W as für ein Fiasko. Tunesiens Parlamentswahl vom Wochenende sollte der Höhepunkt der waghalsigen Roadmap sein, mit der Präsident Kais Saied angetreten ist, das Land aus der Krise zu führen. Einwände gegen seine autokratisch anmutenden Maßnahmen der vergangenen Jahre wischte er stets mit Verweis auf die Wahl weg. Nun hat sie stattgefunden – und die Bilanz erschreckt: Nicht einmal neun Prozent der Wahlberechtigten stimmten ab.
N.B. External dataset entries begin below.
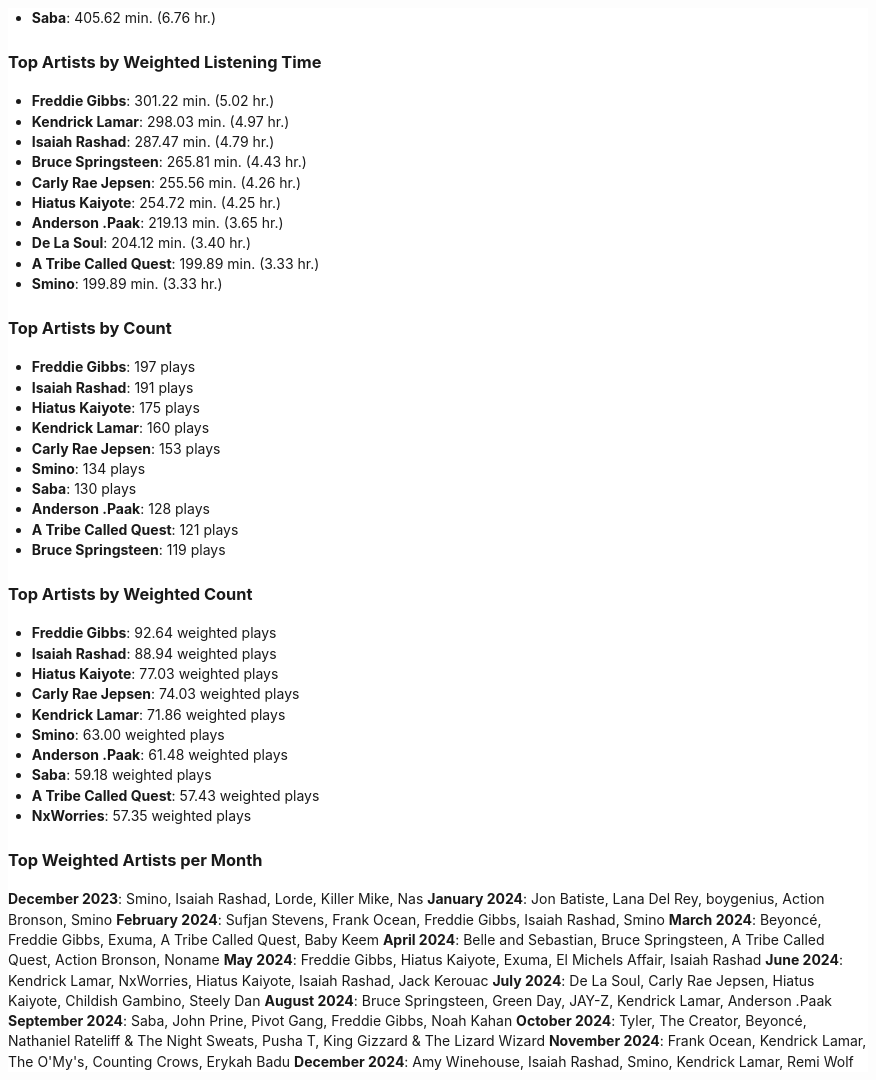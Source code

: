 - **Saba**: 405.62 min. (6.76 hr.)

### Top Artists by Weighted Listening Time
- **Freddie Gibbs**: 301.22 min. (5.02 hr.)
- **Kendrick Lamar**: 298.03 min. (4.97 hr.)
- **Isaiah Rashad**: 287.47 min. (4.79 hr.)
- **Bruce Springsteen**: 265.81 min. (4.43 hr.)
- **Carly Rae Jepsen**: 255.56 min. (4.26 hr.)
- **Hiatus Kaiyote**: 254.72 min. (4.25 hr.)
- **Anderson .Paak**: 219.13 min. (3.65 hr.)
- **De La Soul**: 204.12 min. (3.40 hr.)
- **A Tribe Called Quest**: 199.89 min. (3.33 hr.)
- **Smino**: 199.89 min. (3.33 hr.)

### Top Artists by Count
- **Freddie Gibbs**: 197 plays
- **Isaiah Rashad**: 191 plays
- **Hiatus Kaiyote**: 175 plays
- **Kendrick Lamar**: 160 plays
- **Carly Rae Jepsen**: 153 plays
- **Smino**: 134 plays
- **Saba**: 130 plays
- **Anderson .Paak**: 128 plays
- **A Tribe Called Quest**: 121 plays
- **Bruce Springsteen**: 119 plays

### Top Artists by Weighted Count
- **Freddie Gibbs**: 92.64 weighted plays
- **Isaiah Rashad**: 88.94 weighted plays
- **Hiatus Kaiyote**: 77.03 weighted plays
- **Carly Rae Jepsen**: 74.03 weighted plays
- **Kendrick Lamar**: 71.86 weighted plays
- **Smino**: 63.00 weighted plays
- **Anderson .Paak**: 61.48 weighted plays
- **Saba**: 59.18 weighted plays
- **A Tribe Called Quest**: 57.43 weighted plays
- **NxWorries**: 57.35 weighted plays

### Top Weighted Artists per Month
**December 2023**: Smino, Isaiah Rashad, Lorde, Killer Mike, Nas
**January 2024**: Jon Batiste, Lana Del Rey, boygenius, Action Bronson, Smino
**February 2024**: Sufjan Stevens, Frank Ocean, Freddie Gibbs, Isaiah Rashad, Smino
**March 2024**: Beyoncé, Freddie Gibbs, Exuma, A Tribe Called Quest, Baby Keem
**April 2024**: Belle and Sebastian, Bruce Springsteen, A Tribe Called Quest, Action Bronson, Noname
**May 2024**: Freddie Gibbs, Hiatus Kaiyote, Exuma, El Michels Affair, Isaiah Rashad
**June 2024**: Kendrick Lamar, NxWorries, Hiatus Kaiyote, Isaiah Rashad, Jack Kerouac
**July 2024**: De La Soul, Carly Rae Jepsen, Hiatus Kaiyote, Childish Gambino, Steely Dan
**August 2024**: Bruce Springsteen, Green Day, JAY-Z, Kendrick Lamar, Anderson .Paak
**September 2024**: Saba, John Prine, Pivot Gang, Freddie Gibbs, Noah Kahan
**October 2024**: Tyler, The Creator, Beyoncé, Nathaniel Rateliff & The Night Sweats, Pusha T, King Gizzard & The Lizard Wizard
**November 2024**: Frank Ocean, Kendrick Lamar, The O'My's, Counting Crows, Erykah Badu
**December 2024**: Amy Winehouse, Isaiah Rashad, Smino, Kendrick Lamar, Remi Wolf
Der Weg des Landes seit der Revolution 2011, als die Tunesier*innen Langzeitdiktator Ben Ali stürzten, raubt einem dem Atem: Sturz des Regimes, neue Verfassung, Demokratie, Wahlen, gleichzeitig aber Korruption, eine darbende Wirtschaft und ein von korrupten Parteien blockiertes Parlament. 2019 dann präsentiert sich der populäre Juraprofessor Saied als Retter, wird Präsident, löst das Parlament auf, setzt die Regierung ab. Er entwirft noch eine Verfassung und erlässt per Dekret ein neues Wahlgesetz – doch niemand wählt. Nun ist klar: Saieds Projekt ist gescheitert. Von Anfang an war es ein Risiko, auf die Person Saied zu setzen. Es mag sein, dass der 64-Jährige, der als integer gilt, gute Absichten hat und das Land wirklich aus den Fängen korrupter Parteifunktionäre befreien will.
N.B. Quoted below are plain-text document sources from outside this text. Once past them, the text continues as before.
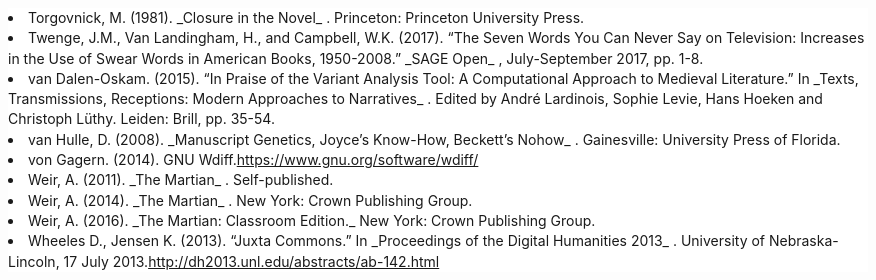 <li id="torgovnick1981">Torgovnick, M. (1981). _Closure in the Novel_ . Princeton: Princeton University Press.
</li>
<li id="twenge2017">Twenge, J.M., Van Landingham, H., and Campbell, W.K. (2017). “The Seven Words You Can Never Say on Television: Increases in the Use of Swear Words in American Books, 1950-2008.”  _SAGE Open_ , July-September 2017, pp. 1-8.
</li>
<li id="vandalenoskam2015">van Dalen-Oskam. (2015). “In Praise of the Variant Analysis Tool: A Computational Approach to Medieval Literature.” In _Texts, Transmissions, Receptions: Modern Approaches to Narratives_ . Edited by André Lardinois, Sophie Levie, Hans Hoeken and Christoph Lüthy. Leiden: Brill, pp. 35-54.
</li>
<li id="vanhulle2008">van Hulle, D. (2008). _Manuscript Genetics, Joyce’s Know-How, Beckett’s Nohow_ . Gainesville: University Press of Florida.
</li>
<li id="vongagern2014">von Gagern. (2014). GNU Wdiff.<a href="https://www.gnu.org/software/wdiff/">https://www.gnu.org/software/wdiff/</a>
</li>
<li id="m1">Weir, A. (2011). _The Martian_ . Self-published.
</li>
<li id="m2">Weir, A. (2014). _The Martian_ . New York: Crown Publishing Group.
</li>
<li id="classroomedition">Weir, A. (2016). _The Martian: Classroom Edition._ New York: Crown Publishing Group.
</li>
<li id="wheeles2013">Wheeles D., Jensen K. (2013). “Juxta Commons.” In _Proceedings of the Digital Humanities 2013_ . University of Nebraska-Lincoln, 17 July 2013.<a href="http://dh2013.unl.edu/abstracts/ab-142.html">http://dh2013.unl.edu/abstracts/ab-142.html</a>
</li>

</ul>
Doch ein funktionales politisches System entsteht nicht im Kopf eines gutmeinenden Juristen. Die Macht, die sich Saied verliehen hat, indem er das Parlament entmachtete, wird bleiben – auch in den Händen seiner Nachfolger. Die Wahl zeigt zudem, dass Saied nun auch bereits das große Vertrauen in seine Person verspielt hat. An einen Erfolg seiner Roadmap glauben offenbar nicht mehr viele.
Ägypten beendete nach der Revolution 2011 mit einem großen Wumms das demokratische Intermezzo, als Abdel Fattah al-Sisi 2013 in einem klassischen Militärputsch die Macht im Land übernahm. In Tunesien kommt der Autoritarismus dagegen schleichend daher. Nun bleibt abzuwarten, was geschieht, wenn sich der Unmut über die Wirtschaftskrise nicht mehr auf korrupte Parteien schieben lässt, sondern sich gegen den neuen starken Mann im Land richtet.